After the center, we drove to Boipatong, a township about an hour away from Jo'burg, the sight of a massacre in 1992. We met with survivors who are part of the Khulumani Support Group. We then headed to Sharpeville, the sight of another massacre in 1961. Both massacres were devastating to the communities and offered large turning points in South Africa's history.
Saturday we went to the Apartheid Museum, which featured a special exhibit on Nelson Mandela. One of the most memorable parts of the museum was the random separation of the group into whites and non-whites. Whites got to use ramps and elevators throughout the tours while non-whites had to use stairs and walk through smaller hallways to represent the contrasting lives of whites and blacks during Apartheid. There was also a room with over 100 nooses hanging from the ceiling, commemorating the number of "suicides" prison guards reported, which were actually brutal executions.
Sunday we went to Soweto, the largest township in Johannesburg. We attended a Lutheran church service, which was phenomenal. The singing and vibrancy of the service were beautiful. Everyone sang in Zulu, and members passed us Zulu hymn books so we could sing along. We then toured Soweto, walking into Kliptown- a squatter camp in Soweto. The stark contrast between increasingly developing Soweto and the poverty in Kliptown was humbling. These settlements are often ignored by the government, and people cram into shacks living on less than $2 a day. One man walking past angrily commented that "this isn't a game reserve"- making us realize how we were perceived- wealthy, foreign, and gawking.
Of course, not everyone disapproved of our presense. We are here to learn about the Truth and Reconcilliation Commission and how South Africans are doing 20 years later. We want to know what the majority of South Africans reallly think.
We went to the Department of Justice in Pretoria on Monday, and asked them about land restitution, the lack of criminal prosecutions after the TRC, and the corruption that is rampant in the government. Of course, we got very neutral answers, but at least we gained a sense of how even the DOJ can sidestep hard questions and talk about general things such as "building houses" and "staying within the legal framework".
That night, we watched a documentary called "Why Are We So Angry" by Khanyi Magubane. She joined us for the viewing and spoke with us after about her project and also about the similarities between South Africa and the United States with regards to race.
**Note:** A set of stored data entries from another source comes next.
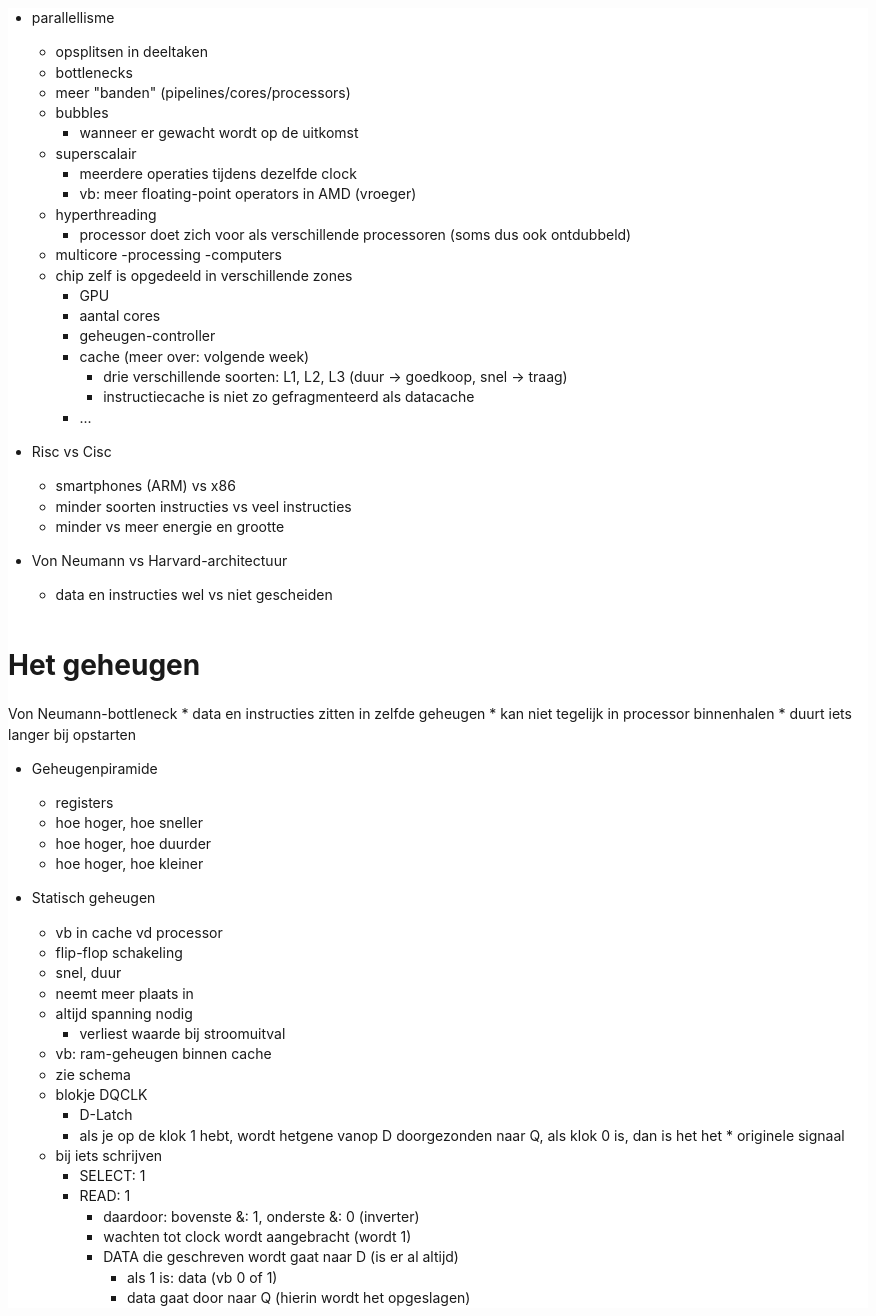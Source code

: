 * parallellisme
	* opsplitsen in deeltaken
	* bottlenecks
	* meer "banden" (pipelines/cores/processors)
	* bubbles
		* wanneer er gewacht wordt op de uitkomst
	* superscalair
		* meerdere operaties tijdens dezelfde clock
		* vb: meer floating-point operators in AMD (vroeger)
	* hyperthreading
		* processor doet zich voor als verschillende processoren (soms dus ook ontdubbeld)
	* multicore -processing -computers
	* chip zelf is opgedeeld in verschillende zones
		* GPU
		* aantal cores
		* geheugen-controller
		* cache (meer over: volgende week)
			* drie verschillende soorten: L1, L2, L3 (duur -> goedkoop, snel -> traag)
			* instructiecache is niet zo gefragmenteerd als datacache
		* ...

* Risc vs Cisc
	* smartphones (ARM) vs x86
	* minder soorten instructies vs veel instructies
	* minder vs meer energie en grootte

* Von Neumann vs Harvard-architectuur
	* data en instructies wel vs niet gescheiden

# Het geheugen

Von Neumann-bottleneck
	* data en instructies zitten in zelfde geheugen
	* kan niet tegelijk in processor binnenhalen
	* duurt iets langer bij opstarten

* Geheugenpiramide
	* registers
	* hoe hoger, hoe sneller
	* hoe hoger, hoe duurder
	* hoe hoger, hoe kleiner

* Statisch geheugen
	* vb in cache vd processor
	* flip-flop schakeling
	* snel, duur
	* neemt meer plaats in
	* altijd spanning nodig
		* verliest waarde bij stroomuitval
	* vb: ram-geheugen binnen cache
	* zie schema
	* blokje DQCLK
		* D-Latch
		* als je op de klok 1 hebt, wordt hetgene vanop D doorgezonden naar Q, als klok 0 is, dan is het het * originele signaal
	* bij iets schrijven
		* SELECT: 1
		* READ: 1
			* daardoor: bovenste &: 1, onderste &: 0 (inverter)
			* wachten tot clock wordt aangebracht (wordt 1)
			* DATA die geschreven wordt gaat naar D (is er al altijd)
				* als 1 is: data (vb 0 of 1)
				* data gaat door naar Q (hierin wordt het opgeslagen)
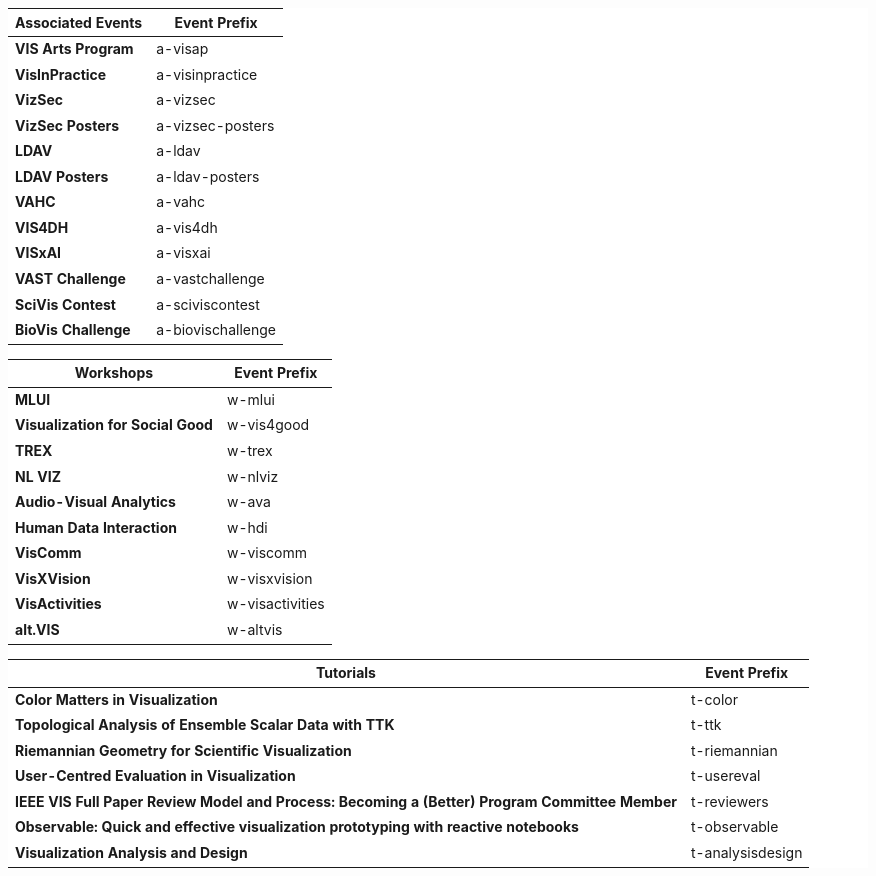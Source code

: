 | **Associated Events**                      | **Event Prefix**      |
|--------------------------------------------|-----------------------|
| **VIS Arts Program**                       | a-visap               |
| **VisInPractice**                          | a-visinpractice       |
| **VizSec**                                 | a-vizsec              |
| **VizSec Posters**                         | a-vizsec-posters      |
| **LDAV**                                   | a-ldav                |
| **LDAV Posters**                           | a-ldav-posters        |
| **VAHC**                                   | a-vahc                |
| **VIS4DH**                                 | a-vis4dh              |
| **VISxAI**                                 | a-visxai              |
| **VAST Challenge**                         | a-vastchallenge       |
| **SciVis Contest**                         | a-sciviscontest       |
| **BioVis Challenge**                       | a-biovischallenge     |  

| **Workshops**                              | **Event Prefix**      |
|--------------------------------------------|-----------------------|
| **MLUI**                                   | w-mlui                |
| **Visualization for Social Good**          | w-vis4good            |
| **TREX**                                   | w-trex                |
| **NL VIZ**                                 | w-nlviz               |
| **Audio-Visual Analytics**                 | w-ava                 |
| **Human Data Interaction**                 | w-hdi                 |
| **VisComm**                                | w-viscomm             |
| **VisXVision**                             | w-visxvision          |
| **VisActivities**                          | w-visactivities       |
| **alt.VIS**                                | w-altvis              |

| **Tutorials**                                                                                   | **Event Prefix** |
|-------------------------------------------------------------------------------------------------|------------------|
| **Color Matters in Visualization**                                                              | t-color          |
| **Topological Analysis of Ensemble Scalar Data with TTK**                                       | t-ttk            |
| **Riemannian Geometry for Scientific Visualization**                                            | t-riemannian     |
| **User-Centred Evaluation in Visualization**                                                    | t-usereval       |
| **IEEE VIS Full Paper Review Model and Process: Becoming a (Better) Program Committee Member**  | t-reviewers      |
| **Observable: Quick and effective visualization prototyping with reactive notebooks**           | t-observable     |
| **Visualization Analysis and Design**                                                           | t-analysisdesign |
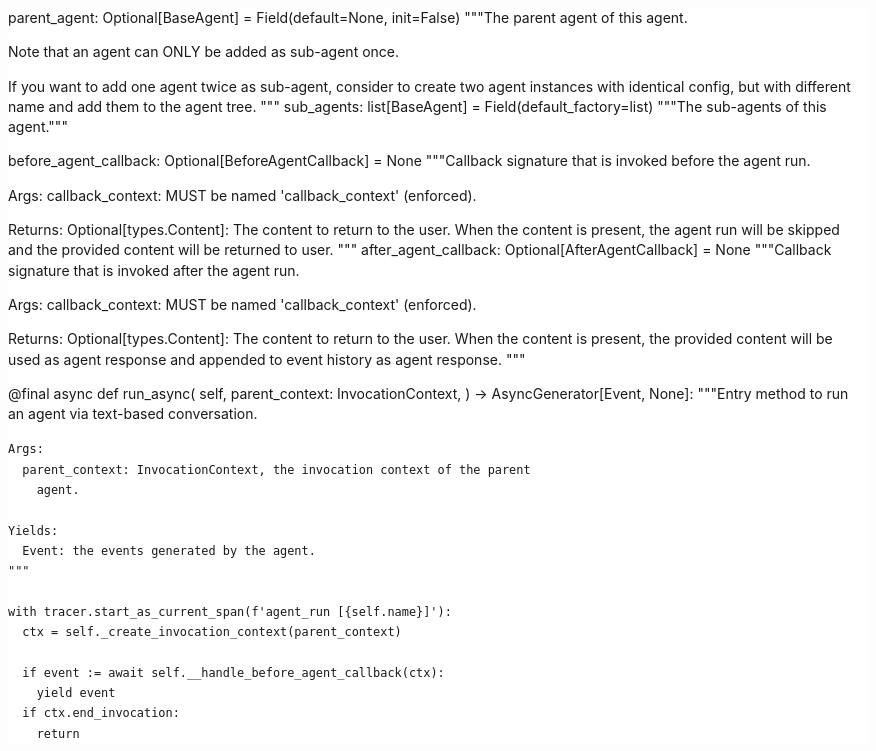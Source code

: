   parent_agent: Optional[BaseAgent] = Field(default=None, init=False)
  """The parent agent of this agent.

  Note that an agent can ONLY be added as sub-agent once.

  If you want to add one agent twice as sub-agent, consider to create two agent
  instances with identical config, but with different name and add them to the
  agent tree.
  """
  sub_agents: list[BaseAgent] = Field(default_factory=list)
  """The sub-agents of this agent."""

  before_agent_callback: Optional[BeforeAgentCallback] = None
  """Callback signature that is invoked before the agent run.

  Args:
    callback_context: MUST be named 'callback_context' (enforced).

  Returns:
    Optional[types.Content]: The content to return to the user.
      When the content is present, the agent run will be skipped and the
      provided content will be returned to user.
  """
  after_agent_callback: Optional[AfterAgentCallback] = None
  """Callback signature that is invoked after the agent run.

  Args:
    callback_context: MUST be named 'callback_context' (enforced).

  Returns:
    Optional[types.Content]: The content to return to the user.
      When the content is present, the provided content will be used as agent
      response and appended to event history as agent response.
  """

  @final
  async def run_async(
      self,
      parent_context: InvocationContext,
  ) -> AsyncGenerator[Event, None]:
    """Entry method to run an agent via text-based conversation.

    Args:
      parent_context: InvocationContext, the invocation context of the parent
        agent.

    Yields:
      Event: the events generated by the agent.
    """

    with tracer.start_as_current_span(f'agent_run [{self.name}]'):
      ctx = self._create_invocation_context(parent_context)

      if event := await self.__handle_before_agent_callback(ctx):
        yield event
      if ctx.end_invocation:
        return
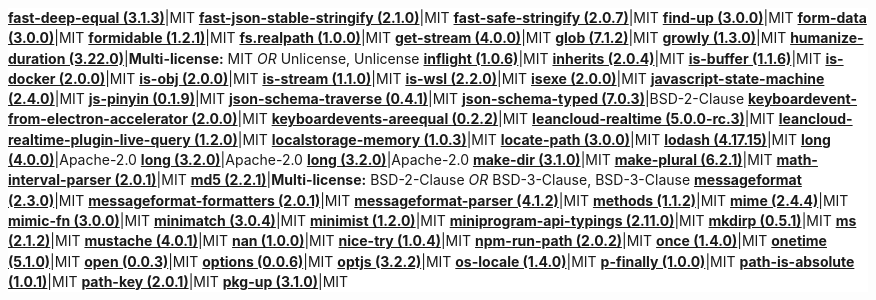 **[fast-deep-equal (3.1.3)](#fast-deep-equal-3-1-3)**|MIT
**[fast-json-stable-stringify (2.1.0)](#fast-json-stable-stringify-2-1-0)**|MIT
**[fast-safe-stringify (2.0.7)](#fast-safe-stringify-2-0-7)**|MIT
**[find-up (3.0.0)](#find-up-3-0-0)**|MIT
**[form-data (3.0.0)](#form-data-3-0-0)**|MIT
**[formidable (1.2.1)](#formidable-1-2-1)**|MIT
**[fs.realpath (1.0.0)](#fs.realpath-1-0-0)**|MIT
**[get-stream (4.0.0)](#get-stream-4-0-0)**|MIT
**[glob (7.1.2)](#glob-7-1-2)**|MIT
**[growly (1.3.0)](#growly-1-3-0)**|MIT
**[humanize-duration (3.22.0)](#humanize-duration-3-22-0)**|**Multi-license:** MIT *OR* Unlicense, Unlicense
**[inflight (1.0.6)](#inflight-1-0-6)**|MIT
**[inherits (2.0.4)](#inherits-2-0-4)**|MIT
**[is-buffer (1.1.6)](#is-buffer-1-1-6)**|MIT
**[is-docker (2.0.0)](#is-docker-2-0-0)**|MIT
**[is-obj (2.0.0)](#is-obj-2-0-0)**|MIT
**[is-stream (1.1.0)](#is-stream-1-1-0)**|MIT
**[is-wsl (2.2.0)](#is-wsl-2-2-0)**|MIT
**[isexe (2.0.0)](#isexe-2-0-0)**|MIT
**[javascript-state-machine (2.4.0)](#javascript-state-machine-2-4-0)**|MIT
**[js-pinyin (0.1.9)](#js-pinyin-0-1-9)**|MIT
**[json-schema-traverse (0.4.1)](#json-schema-traverse-0-4-1)**|MIT
**[json-schema-typed (7.0.3)](#json-schema-typed-7-0-3)**|BSD-2-Clause
**[keyboardevent-from-electron-accelerator (2.0.0)](#keyboardevent-from-electron-accelerator-2-0-0)**|MIT
**[keyboardevents-areequal (0.2.2)](#keyboardevents-areequal-0-2-2)**|MIT
**[leancloud-realtime (5.0.0-rc.3)](#leancloud-realtime-5-0-0-rc-3)**|MIT
**[leancloud-realtime-plugin-live-query (1.2.0)](#leancloud-realtime-plugin-live-query-1-2-0)**|MIT
**[localstorage-memory (1.0.3)](#localstorage-memory-1-0-3)**|MIT
**[locate-path (3.0.0)](#locate-path-3-0-0)**|MIT
**[lodash (4.17.15)](#lodash-4-17-15)**|MIT
**[long (4.0.0)](#long-4-0-0)**|Apache-2.0
**[long (3.2.0)](#long-3-2-0)**|Apache-2.0
**[long (3.2.0)](#long-3-2-0)**|Apache-2.0
**[make-dir (3.1.0)](#make-dir-3-1-0)**|MIT
**[make-plural (6.2.1)](#make-plural-6-2-1)**|MIT
**[math-interval-parser (2.0.1)](#math-interval-parser-2-0-1)**|MIT
**[md5 (2.2.1)](#md5-2-2-1)**|**Multi-license:** BSD-2-Clause *OR* BSD-3-Clause, BSD-3-Clause
**[messageformat (2.3.0)](#messageformat-2-3-0)**|MIT
**[messageformat-formatters (2.0.1)](#messageformat-formatters-2-0-1)**|MIT
**[messageformat-parser (4.1.2)](#messageformat-parser-4-1-2)**|MIT
**[methods (1.1.2)](#methods-1-1-2)**|MIT
**[mime (2.4.4)](#mime-2-4-4)**|MIT
**[mimic-fn (3.0.0)](#mimic-fn-3-0-0)**|MIT
**[minimatch (3.0.4)](#minimatch-3-0-4)**|MIT
**[minimist (1.2.0)](#minimist-1-2-0)**|MIT
**[miniprogram-api-typings (2.11.0)](#miniprogram-api-typings-2-11-0)**|MIT
**[mkdirp (0.5.1)](#mkdirp-0-5-1)**|MIT
**[ms (2.1.2)](#ms-2-1-2)**|MIT
**[mustache (4.0.1)](#mustache-4-0-1)**|MIT
**[nan (1.0.0)](#nan-1-0-0)**|MIT
**[nice-try (1.0.4)](#nice-try-1-0-4)**|MIT
**[npm-run-path (2.0.2)](#npm-run-path-2-0-2)**|MIT
**[once (1.4.0)](#once-1-4-0)**|MIT
**[onetime (5.1.0)](#onetime-5-1-0)**|MIT
**[open (0.0.3)](#open-0-0-3)**|MIT
**[options (0.0.6)](#options-0-0-6)**|MIT
**[optjs (3.2.2)](#optjs-3-2-2)**|MIT
**[os-locale (1.4.0)](#os-locale-1-4-0)**|MIT
**[p-finally (1.0.0)](#p-finally-1-0-0)**|MIT
**[path-is-absolute (1.0.1)](#path-is-absolute-1-0-1)**|MIT
**[path-key (2.0.1)](#path-key-2-0-1)**|MIT
**[pkg-up (3.1.0)](#pkg-up-3-1-0)**|MIT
Finally, on Tuesday, we packed up and headed to the airport to fly to Durban. Jo'burg was a wonderful experience, and we miss the friends we made there. As I sit here in Pietermaritzburg at the Lutheran Theological Institute, reveling in the access to wifi and the beautiful landscape around me, I am happy to be here in South Africa. The group as a whole is tackling the mental and physical exhaustion that accompanies long, emotionall days. We've talked with survivors of torture and terror, asked governemnt officials daring questions, and we're balancing that on top of wonderful hosts and people we meet along the way.
More updates to follow, we're all well here. Looking forward to the next few days in the province of Kwazulu-Natal! Stay warm!